The Warlock seen here is owned by Terry Schmeltzle of Emmaus, Pennsylvania, and is a second-year production version. A couple years ago, while looking for a 'Lil Red Truck to serve as a tow vehicle for his Pro Street '79 pickup, Terry found out about this '78 Warlock. He admits it was a far cry from its current appearance, painted Burgundy with the doors badly rusted and the wooden bed floor rotting away. When he opened the hood and saw the 440 engine, he asked who had installed it, not realizing it was a factory-available.

The owner replied, "Dodge did," and then showed Terry the buildsheet. At the time, Terry also had no idea that Dodge only produced 74 D-150 pickups with a 440 under the bonnet that year. While Warlocks were painted black, this one was Bright Canyon Red. As these things came to light, the plans for this one becoming just a tow vehicle were replaced by a program to restore the rare machine.

Ron Delanski of Boyertown, Pennsylvania, whipped the body back into shape and a wood kit by Bruce Horkey's Wood Products was installed in the bed. The interior came from Legendary Auto Interiors and was installed by Terry with the help of Chuck Sago of the Body Ranch in Emmaus. Another seldom-seen feature in his truck is the original AM/FM/CB radio, which was an above-cost option.

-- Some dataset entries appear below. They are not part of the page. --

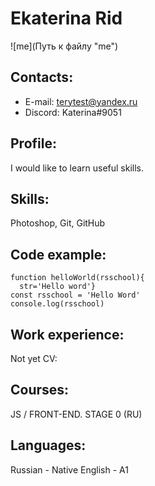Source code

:# Ekaterina Rid
![me](Путь к файлу "me")
## Contacts:
* E-mail: terytest@yandex.ru
* Discord: Katerina#9051
## Profile:
I would like to learn useful skills.
## Skills:
Photoshop, Git, GitHub
## Code example:
```
function helloWorld(rsschool){
  str='Hello word'}
const rsschool = 'Hello Word'
console.log(rsschool)
```
## Work experience:
Not yet
CV: 
## Courses:
JS / FRONT-END. STAGE 0 (RU)
## Languages:
Russian - Native
English - A1
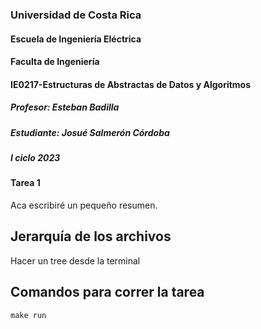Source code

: ### Universidad de Costa Rica
#### Escuela de Ingeniería Eléctrica
#### Faculta de Ingeniería
#### IE0217-Estructuras de Abstractas de Datos y Algoritmos
##### Profesor: Esteban Badilla
##### Estudiante: Josué Salmerón Córdoba
##### I ciclo 2023
#### Tarea 1

Aca escribiré un pequeño resumen.

## Jerarquía de los archivos
Hacer un tree desde la terminal


## Comandos para correr la tarea

```
make run
```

When Terry bought the truck, it had a nervous condition-it didn't run on all eight cylinders. He took the engine to Bud Friend's NAPA, also in Emmaus, where it was disassembled. The problem was found: a crack in the intake created a lean condition, which in turn cracked the head at the cylinder fed by that intake runner. The still-safe block was opened up .030-inches and filled with TRW replacement pistons on the stock crankshaft and rods, while another pair of heads were given the requisite reconditioning. A Mopar Performance camshaft was slid into the center, while an Edelbrock Performer supports the 650 Holley Spreadbore carburetor. Behind this, the factory-installed 727 still sends the ponies to the 3.55-gear-filled Dana rear.

The Warlock truck got special gold wheels measuring 15x7 inches, which Terry has shod with BFGoodrich rubber. So, today, even if Terry doesn't tow his other truck with this Warlock as often as he planned to, you can bet it's still working a spell on its cruise night subjects. Like the ads used to say-it's voodoo, baby.